> [Your assignment] Leaving out every picture, output the records below exactly as they are.

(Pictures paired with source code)
====

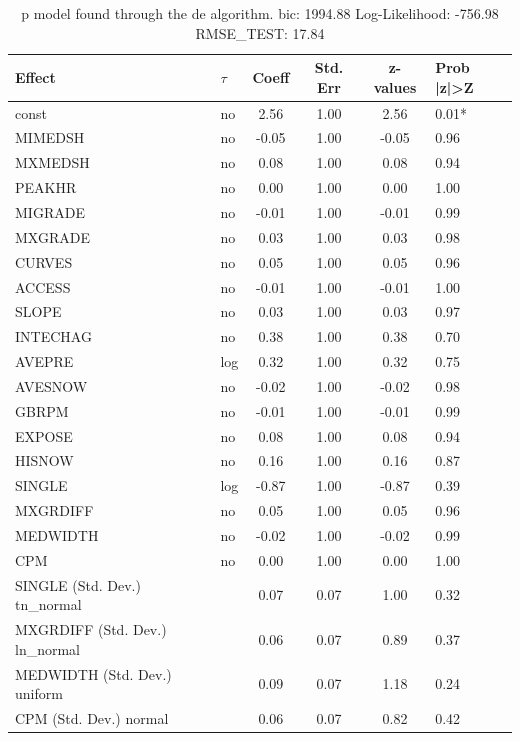 \begin{table}
	\caption{p model found through the de algorithm. bic: 1994.88 Log-Likelihood: -756.98 RMSE_TEST: 17.84}
	\begin{center}
		\begin{tabular}{|l|l|c|c|c|l|}
			\hline
			Effect & $\tau$ & Coeff & Std. Err & z-values & Prob |z|>Z \\
			\hline
			const & no & 2.56 & 1.00 & 2.56 & 0.01* \\
			\hline
			MIMEDSH & no & -0.05 & 1.00 & -0.05 & 0.96 \\
			\hline
			MXMEDSH & no & 0.08 & 1.00 & 0.08 & 0.94 \\
			\hline
			PEAKHR & no & 0.00 & 1.00 & 0.00 & 1.00 \\
			\hline
			MIGRADE & no & -0.01 & 1.00 & -0.01 & 0.99 \\
			\hline
			MXGRADE & no & 0.03 & 1.00 & 0.03 & 0.98 \\
			\hline
			CURVES & no & 0.05 & 1.00 & 0.05 & 0.96 \\
			\hline
			ACCESS & no & -0.01 & 1.00 & -0.01 & 1.00 \\
			\hline
			SLOPE & no & 0.03 & 1.00 & 0.03 & 0.97 \\
			\hline
			INTECHAG & no & 0.38 & 1.00 & 0.38 & 0.70 \\
			\hline
			AVEPRE & log & 0.32 & 1.00 & 0.32 & 0.75 \\
			\hline
			AVESNOW & no & -0.02 & 1.00 & -0.02 & 0.98 \\
			\hline
			GBRPM & no & -0.01 & 1.00 & -0.01 & 0.99 \\
			\hline
			EXPOSE & no & 0.08 & 1.00 & 0.08 & 0.94 \\
			\hline
			HISNOW & no & 0.16 & 1.00 & 0.16 & 0.87 \\
			\hline
			SINGLE & log & -0.87 & 1.00 & -0.87 & 0.39 \\
			\hline
			MXGRDIFF & no & 0.05 & 1.00 & 0.05 & 0.96 \\
			\hline
			MEDWIDTH & no & -0.02 & 1.00 & -0.02 & 0.99 \\
			\hline
			CPM & no & 0.00 & 1.00 & 0.00 & 1.00 \\
			\hline
			SINGLE (Std. Dev.) tn_normal &  & 0.07 & 0.07 & 1.00 & 0.32 \\
			\hline
			MXGRDIFF (Std. Dev.) ln_normal &  & 0.06 & 0.07 & 0.89 & 0.37 \\
			\hline
			MEDWIDTH (Std. Dev.) uniform &  & 0.09 & 0.07 & 1.18 & 0.24 \\
			\hline
			CPM (Std. Dev.) normal &  & 0.06 & 0.07 & 0.82 & 0.42 \\
			\hline
		\end{tabular}
	\end{center}
\end{table}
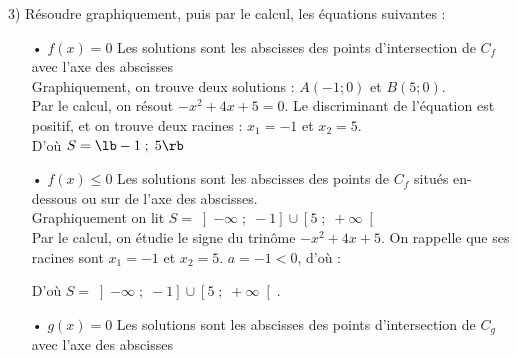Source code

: \vspace*{.3cm}

3) Résoudre graphiquement, puis par le calcul, les équations suivantes : \\

\begin{itemize}
\item[•] $f\left(x\right) = 0$ Les solutions sont les abscisses des points d'intersection de $C_f$ avec l'axe des abscisses \\

Graphiquement, on trouve deux solutions : $A\left(-1 ; 0\right)$ et $B\left(5 ; 0\right)$. \\

Par le calcul, on résout $-x^2 + 4x + 5 = 0$. Le discriminant de l'équation est positif, et on trouve deux racines : $x_1 = -1$ et $x_2 = 5$. \\

D'où $S = \lb -1 \; ; \; 5 \rb$ \\

\newpage

\item[•] $f\left(x\right) \leqslant 0$ Les solutions sont les abscisses des points de $C_f$ situés en-dessous ou sur de l'axe des abscisses. \\

Graphiquement on lit $S = \left]-\infty \; ; \; -1 \right]\cup \left[5 \; ; \; +\infty\right[$ \\

Par le calcul, on étudie le signe du trinôme $-x^2 + 4x + 5$. On rappelle que ses racines sont $x_1 = -1$ et $x_2 = 5$. $a = -1 < 0$, d'où : \\


\vspace*{.3cm}

D'où $S = \left]-\infty \; ; \; -1 \right]\cup \left[5 \; ; \; +\infty\right[$. \\

\item[•] $g\left(x\right) = 0$ Les solutions sont les abscisses des points d'intersection de $C_g$ avec l'axe des abscisses \\


\end{itemize}
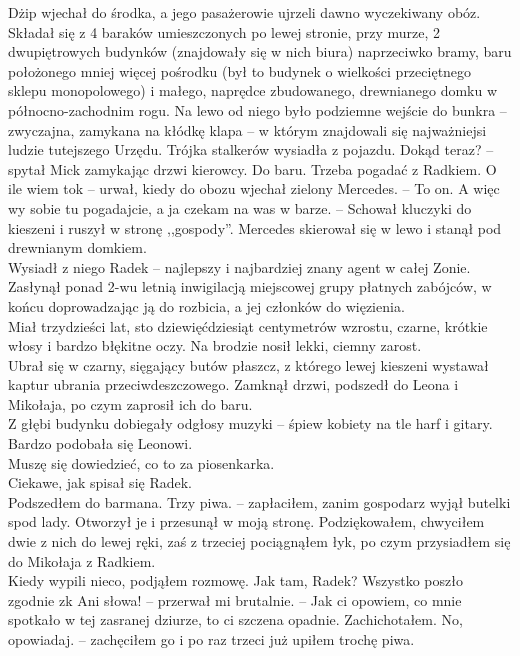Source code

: \documentclass[../MAIN.tex]{subfiles}
\begin{document}
Dżip wjechał do środka, a jego pasażerowie ujrzeli dawno wyczekiwany obóz. \\
Składał się z 4 baraków umieszczonych po lewej stronie, przy murze, 2 dwupiętrowych budynków (znajdowały się w nich biura) naprzeciwko bramy, baru położonego mniej więcej pośrodku (był to budynek o wielkości przeciętnego sklepu monopolowego) i małego, naprędce zbudowanego, drewnianego domku w północno-zachodnim rogu. Na lewo od niego było podziemne wejście do bunkra -- zwyczajna, zamykana na kłódkę klapa -- w którym znajdowali się najważniejsi ludzie tutejszego Urzędu.
Trójka stalkerów wysiadła z pojazdu.
%
\sx Dokąd teraz? -- spytał Mick zamykając drzwi kierowcy.
\xx Do baru. Trzeba pogadać z Radkiem.
\xx O ile wiem to\3k -- urwał, kiedy do obozu wjechał zielony Mercedes. -- To on. A więc wy sobie tu pogadajcie, a ja czekam na was w barze. -- Schował kluczyki do kieszeni i ruszył w stronę ,,gospody''.
\qd
Mercedes skierował się w lewo i stanął pod drewnianym domkiem. \\
Wysiadł z niego Radek -- najlepszy i najbardziej znany agent w całej Zonie. Zasłynął ponad 2-wu letnią inwigilacją miejscowej grupy płatnych zabójców, w końcu doprowadzając ją do rozbicia, a jej członków do więzienia. \\
Miał trzydzieści lat, sto dziewięćdziesiąt centymetrów wzrostu, czarne, krótkie włosy i bardzo błękitne oczy. Na brodzie nosił lekki, ciemny zarost. \\
Ubrał się w czarny, sięgający butów płaszcz, z którego lewej kieszeni wystawał kaptur ubrania przeciwdeszczowego.
Zamknął drzwi, podszedł do Leona i Mikołaja, po czym zaprosił ich do baru. \\
Z głębi budynku dobiegały odgłosy muzyki -- śpiew kobiety na tle harf i gitary. Bardzo podobała się Leonowi. \\
Muszę się dowiedzieć, co to za piosenkarka. \\
Ciekawe, jak spisał się Radek. \\
Podszedłem do barmana.
\sx Trzy piwa. -- zapłaciłem, zanim gospodarz wyjął butelki spod lady.
\qd
Otworzył je i przesunął w moją stronę. Podziękowałem, chwyciłem dwie z nich do lewej ręki, zaś z trzeciej pociągnąłem łyk, po czym przysiadłem się do Mikołaja z Radkiem. \\
Kiedy wypili nieco, podjąłem rozmowę.
%
\sx Jak tam, Radek? Wszystko poszło zgodnie z\3k
\xx Ani słowa! -- przerwał mi brutalnie. -- Jak ci opowiem, co mnie spotkało w tej zasranej dziurze, to ci szczena opadnie.
\qd
Zachichotałem.
%
\sx No, opowiadaj. -- zachęciłem go i po raz trzeci już upiłem trochę piwa.
\end{document}
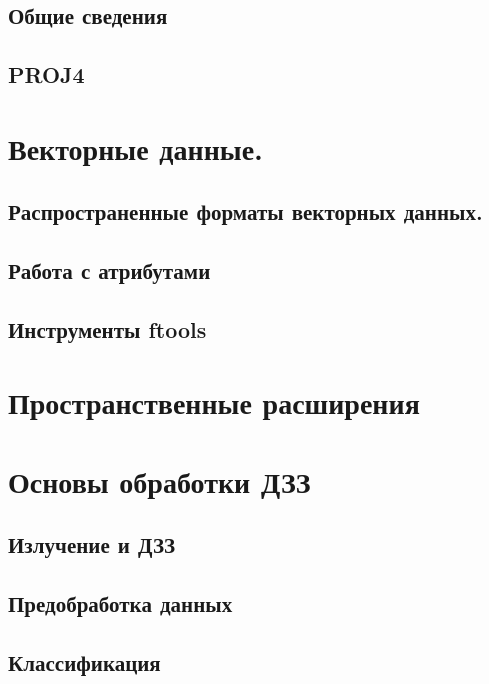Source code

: \documentclass[ignorenonframetext,russian,hyperref={pdftex,unicode}]{beamer}        %
\begin{document}
    \subsection{Общие сведения}
    

    \subsection{PROJ4}
    


\section{Векторные данные.}
    \subsection{Распространенные форматы векторных данных.}
    

    \subsection{Работа с атрибутами}
    

    \subsection{Инструменты ftools}
    

    \section{Пространственные расширения}
    


\section{Основы обработки ДЗЗ}
    \subsection{Излучение и ДЗЗ}
    

    \subsection{Предобработка данных}
    

    \subsection{Классификация}
    
\end{document}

====

> [Result of this task]
 \begin{table}
	\caption{p model found through the de algorithm. bic: 1994.88 Log-Likelihood: -756.98 RMSE_TEST: 17.84}
	\begin{center}
		\begin{tabular}{|l|l|c|c|c|l|}
			\hline
			Effect & $\tau$ & Coeff & Std. Err & z-values & Prob |z|>Z \\
			\hline
			const & no & 2.56 & 1.00 & 2.56 & 0.01* \\
			\hline
			MIMEDSH & no & -0.05 & 1.00 & -0.05 & 0.96 \\
			\hline
			MXMEDSH & no & 0.08 & 1.00 & 0.08 & 0.94 \\
			\hline
			PEAKHR & no & 0.00 & 1.00 & 0.00 & 1.00 \\
			\hline
			MIGRADE & no & -0.01 & 1.00 & -0.01 & 0.99 \\
			\hline
			MXGRADE & no & 0.03 & 1.00 & 0.03 & 0.98 \\
			\hline
			CURVES & no & 0.05 & 1.00 & 0.05 & 0.96 \\
			\hline
			ACCESS & no & -0.01 & 1.00 & -0.01 & 1.00 \\
			\hline
			SLOPE & no & 0.03 & 1.00 & 0.03 & 0.97 \\
			\hline
			INTECHAG & no & 0.38 & 1.00 & 0.38 & 0.70 \\
			\hline
			AVEPRE & log & 0.32 & 1.00 & 0.32 & 0.75 \\
			\hline
			AVESNOW & no & -0.02 & 1.00 & -0.02 & 0.98 \\
			\hline
			GBRPM & no & -0.01 & 1.00 & -0.01 & 0.99 \\
			\hline
			EXPOSE & no & 0.08 & 1.00 & 0.08 & 0.94 \\
			\hline
			HISNOW & no & 0.16 & 1.00 & 0.16 & 0.87 \\
			\hline
			SINGLE & log & -0.87 & 1.00 & -0.87 & 0.39 \\
			\hline
			MXGRDIFF & no & 0.05 & 1.00 & 0.05 & 0.96 \\
			\hline
			MEDWIDTH & no & -0.02 & 1.00 & -0.02 & 0.99 \\
			\hline
			CPM & no & 0.00 & 1.00 & 0.00 & 1.00 \\
			\hline
			SINGLE (Std. Dev.) tn_normal &  & 0.07 & 0.07 & 1.00 & 0.32 \\
			\hline
			MXGRDIFF (Std. Dev.) ln_normal &  & 0.06 & 0.07 & 0.89 & 0.37 \\
			\hline
			MEDWIDTH (Std. Dev.) uniform &  & 0.09 & 0.07 & 1.18 & 0.24 \\
			\hline
			CPM (Std. Dev.) normal &  & 0.06 & 0.07 & 0.82 & 0.42 \\
			\hline
		\end{tabular}
	\end{center}
\end{table}
Source code

: \vspace*{.3cm}

3) Résoudre graphiquement, puis par le calcul, les équations suivantes : \\

\begin{itemize}
\item[•] $f\left(x\right) = 0$ Les solutions sont les abscisses des points d'intersection de $C_f$ avec l'axe des abscisses \\

Graphiquement, on trouve deux solutions : $A\left(-1 ; 0\right)$ et $B\left(5 ; 0\right)$. \\

Par le calcul, on résout $-x^2 + 4x + 5 = 0$. Le discriminant de l'équation est positif, et on trouve deux racines : $x_1 = -1$ et $x_2 = 5$. \\

D'où $S = \lb -1 \; ; \; 5 \rb$ \\

\newpage

\item[•] $f\left(x\right) \leqslant 0$ Les solutions sont les abscisses des points de $C_f$ situés en-dessous ou sur de l'axe des abscisses. \\

Graphiquement on lit $S = \left]-\infty \; ; \; -1 \right]\cup \left[5 \; ; \; +\infty\right[$ \\

Par le calcul, on étudie le signe du trinôme $-x^2 + 4x + 5$. On rappelle que ses racines sont $x_1 = -1$ et $x_2 = 5$. $a = -1 < 0$, d'où : \\


\vspace*{.3cm}

D'où $S = \left]-\infty \; ; \; -1 \right]\cup \left[5 \; ; \; +\infty\right[$. \\

\item[•] $g\left(x\right) = 0$ Les solutions sont les abscisses des points d'intersection de $C_g$ avec l'axe des abscisses \\


\end{itemize}
Source code

: \documentclass[../MAIN.tex]{subfiles}
\begin{document}
Dżip wjechał do środka, a jego pasażerowie ujrzeli dawno wyczekiwany obóz. \\
Składał się z 4 baraków umieszczonych po lewej stronie, przy murze, 2 dwupiętrowych budynków (znajdowały się w nich biura) naprzeciwko bramy, baru położonego mniej więcej pośrodku (był to budynek o wielkości przeciętnego sklepu monopolowego) i małego, naprędce zbudowanego, drewnianego domku w północno-zachodnim rogu. Na lewo od niego było podziemne wejście do bunkra -- zwyczajna, zamykana na kłódkę klapa -- w którym znajdowali się najważniejsi ludzie tutejszego Urzędu.
Trójka stalkerów wysiadła z pojazdu.
%
\sx Dokąd teraz? -- spytał Mick zamykając drzwi kierowcy.
\xx Do baru. Trzeba pogadać z Radkiem.
\xx O ile wiem to\3k -- urwał, kiedy do obozu wjechał zielony Mercedes. -- To on. A więc wy sobie tu pogadajcie, a ja czekam na was w barze. -- Schował kluczyki do kieszeni i ruszył w stronę ,,gospody''.
\qd
Mercedes skierował się w lewo i stanął pod drewnianym domkiem. \\
Wysiadł z niego Radek -- najlepszy i najbardziej znany agent w całej Zonie. Zasłynął ponad 2-wu letnią inwigilacją miejscowej grupy płatnych zabójców, w końcu doprowadzając ją do rozbicia, a jej członków do więzienia. \\
Miał trzydzieści lat, sto dziewięćdziesiąt centymetrów wzrostu, czarne, krótkie włosy i bardzo błękitne oczy. Na brodzie nosił lekki, ciemny zarost. \\
Ubrał się w czarny, sięgający butów płaszcz, z którego lewej kieszeni wystawał kaptur ubrania przeciwdeszczowego.
Zamknął drzwi, podszedł do Leona i Mikołaja, po czym zaprosił ich do baru. \\
Z głębi budynku dobiegały odgłosy muzyki -- śpiew kobiety na tle harf i gitary. Bardzo podobała się Leonowi. \\
Muszę się dowiedzieć, co to za piosenkarka. \\
Ciekawe, jak spisał się Radek. \\
Podszedłem do barmana.
\sx Trzy piwa. -- zapłaciłem, zanim gospodarz wyjął butelki spod lady.
\qd
Otworzył je i przesunął w moją stronę. Podziękowałem, chwyciłem dwie z nich do lewej ręki, zaś z trzeciej pociągnąłem łyk, po czym przysiadłem się do Mikołaja z Radkiem. \\
Kiedy wypili nieco, podjąłem rozmowę.
%
\sx Jak tam, Radek? Wszystko poszło zgodnie z\3k
\xx Ani słowa! -- przerwał mi brutalnie. -- Jak ci opowiem, co mnie spotkało w tej zasranej dziurze, to ci szczena opadnie.
\qd
Zachichotałem.
%
\sx No, opowiadaj. -- zachęciłem go i po raz trzeci już upiłem trochę piwa.
\end{document}
Source code

: \documentclass[ignorenonframetext,russian,hyperref={pdftex,unicode}]{beamer}        %
\begin{document}
    \subsection{Общие сведения}
    

    \subsection{PROJ4}
    


\section{Векторные данные.}
    \subsection{Распространенные форматы векторных данных.}
    

    \subsection{Работа с атрибутами}
    

    \subsection{Инструменты ftools}
    

    \section{Пространственные расширения}
    


\section{Основы обработки ДЗЗ}
    \subsection{Излучение и ДЗЗ}
    

    \subsection{Предобработка данных}
    

    \subsection{Классификация}
    
\end{document}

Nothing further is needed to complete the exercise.